» **ABOUT THIS TASK**: A complete and exact copy of the entries below is the expected result.

Records excerpted from a collection:
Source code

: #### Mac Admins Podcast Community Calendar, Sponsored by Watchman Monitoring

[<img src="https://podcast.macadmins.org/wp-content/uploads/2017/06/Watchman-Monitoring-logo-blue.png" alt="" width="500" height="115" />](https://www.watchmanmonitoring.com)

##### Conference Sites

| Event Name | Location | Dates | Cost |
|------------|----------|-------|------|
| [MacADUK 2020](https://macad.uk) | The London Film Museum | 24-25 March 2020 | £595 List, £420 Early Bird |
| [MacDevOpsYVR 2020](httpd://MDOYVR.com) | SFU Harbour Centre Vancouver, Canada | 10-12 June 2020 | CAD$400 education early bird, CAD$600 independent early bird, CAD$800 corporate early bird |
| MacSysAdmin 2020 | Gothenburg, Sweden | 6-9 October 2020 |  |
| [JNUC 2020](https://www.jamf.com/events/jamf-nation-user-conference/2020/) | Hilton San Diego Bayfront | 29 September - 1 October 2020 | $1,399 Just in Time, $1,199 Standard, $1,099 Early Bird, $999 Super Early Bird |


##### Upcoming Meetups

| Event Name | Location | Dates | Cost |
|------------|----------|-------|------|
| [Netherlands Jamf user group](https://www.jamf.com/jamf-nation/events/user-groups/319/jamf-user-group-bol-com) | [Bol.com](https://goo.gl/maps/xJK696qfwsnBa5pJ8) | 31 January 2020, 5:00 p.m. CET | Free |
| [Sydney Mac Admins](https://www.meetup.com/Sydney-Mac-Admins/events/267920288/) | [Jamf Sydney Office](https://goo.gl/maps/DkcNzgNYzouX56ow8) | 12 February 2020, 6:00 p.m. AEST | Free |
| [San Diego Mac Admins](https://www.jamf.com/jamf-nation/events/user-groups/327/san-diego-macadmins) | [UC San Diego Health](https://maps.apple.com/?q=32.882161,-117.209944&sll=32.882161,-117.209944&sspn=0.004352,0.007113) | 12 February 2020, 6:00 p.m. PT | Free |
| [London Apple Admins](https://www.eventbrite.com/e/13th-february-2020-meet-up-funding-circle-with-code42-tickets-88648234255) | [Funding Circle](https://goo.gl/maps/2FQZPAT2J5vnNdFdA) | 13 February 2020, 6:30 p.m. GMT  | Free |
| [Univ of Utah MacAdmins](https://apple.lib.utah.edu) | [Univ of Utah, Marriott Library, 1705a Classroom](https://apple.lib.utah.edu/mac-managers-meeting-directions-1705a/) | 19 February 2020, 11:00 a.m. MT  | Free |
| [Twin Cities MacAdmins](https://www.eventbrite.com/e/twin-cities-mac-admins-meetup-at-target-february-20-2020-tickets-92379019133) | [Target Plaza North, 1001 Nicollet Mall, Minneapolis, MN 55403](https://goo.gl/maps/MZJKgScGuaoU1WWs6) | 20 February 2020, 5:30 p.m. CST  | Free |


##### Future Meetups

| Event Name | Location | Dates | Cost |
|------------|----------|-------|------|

» **ANSWER BELOW**:
Source code

: #### Mac Admins Podcast Community Calendar, Sponsored by Watchman Monitoring

[<img src="https://podcast.macadmins.org/wp-content/uploads/2017/06/Watchman-Monitoring-logo-blue.png" alt="" width="500" height="115" />](https://www.watchmanmonitoring.com)

##### Conference Sites

| Event Name | Location | Dates | Cost |
|------------|----------|-------|------|
| [MacADUK 2020](https://macad.uk) | The London Film Museum | 24-25 March 2020 | £595 List, £420 Early Bird |
| [MacDevOpsYVR 2020](httpd://MDOYVR.com) | SFU Harbour Centre Vancouver, Canada | 10-12 June 2020 | CAD$400 education early bird, CAD$600 independent early bird, CAD$800 corporate early bird |
| MacSysAdmin 2020 | Gothenburg, Sweden | 6-9 October 2020 |  |
| [JNUC 2020](https://www.jamf.com/events/jamf-nation-user-conference/2020/) | Hilton San Diego Bayfront | 29 September - 1 October 2020 | $1,399 Just in Time, $1,199 Standard, $1,099 Early Bird, $999 Super Early Bird |


##### Upcoming Meetups

| Event Name | Location | Dates | Cost |
|------------|----------|-------|------|
| [Netherlands Jamf user group](https://www.jamf.com/jamf-nation/events/user-groups/319/jamf-user-group-bol-com) | [Bol.com](https://goo.gl/maps/xJK696qfwsnBa5pJ8) | 31 January 2020, 5:00 p.m. CET | Free |
| [Sydney Mac Admins](https://www.meetup.com/Sydney-Mac-Admins/events/267920288/) | [Jamf Sydney Office](https://goo.gl/maps/DkcNzgNYzouX56ow8) | 12 February 2020, 6:00 p.m. AEST | Free |
| [San Diego Mac Admins](https://www.jamf.com/jamf-nation/events/user-groups/327/san-diego-macadmins) | [UC San Diego Health](https://maps.apple.com/?q=32.882161,-117.209944&sll=32.882161,-117.209944&sspn=0.004352,0.007113) | 12 February 2020, 6:00 p.m. PT | Free |
| [London Apple Admins](https://www.eventbrite.com/e/13th-february-2020-meet-up-funding-circle-with-code42-tickets-88648234255) | [Funding Circle](https://goo.gl/maps/2FQZPAT2J5vnNdFdA) | 13 February 2020, 6:30 p.m. GMT  | Free |
| [Univ of Utah MacAdmins](https://apple.lib.utah.edu) | [Univ of Utah, Marriott Library, 1705a Classroom](https://apple.lib.utah.edu/mac-managers-meeting-directions-1705a/) | 19 February 2020, 11:00 a.m. MT  | Free |
| [Twin Cities MacAdmins](https://www.eventbrite.com/e/twin-cities-mac-admins-meetup-at-target-february-20-2020-tickets-92379019133) | [Target Plaza North, 1001 Nicollet Mall, Minneapolis, MN 55403](https://goo.gl/maps/MZJKgScGuaoU1WWs6) | 20 February 2020, 5:30 p.m. CST  | Free |


##### Future Meetups

| Event Name | Location | Dates | Cost |
|------------|----------|-------|------|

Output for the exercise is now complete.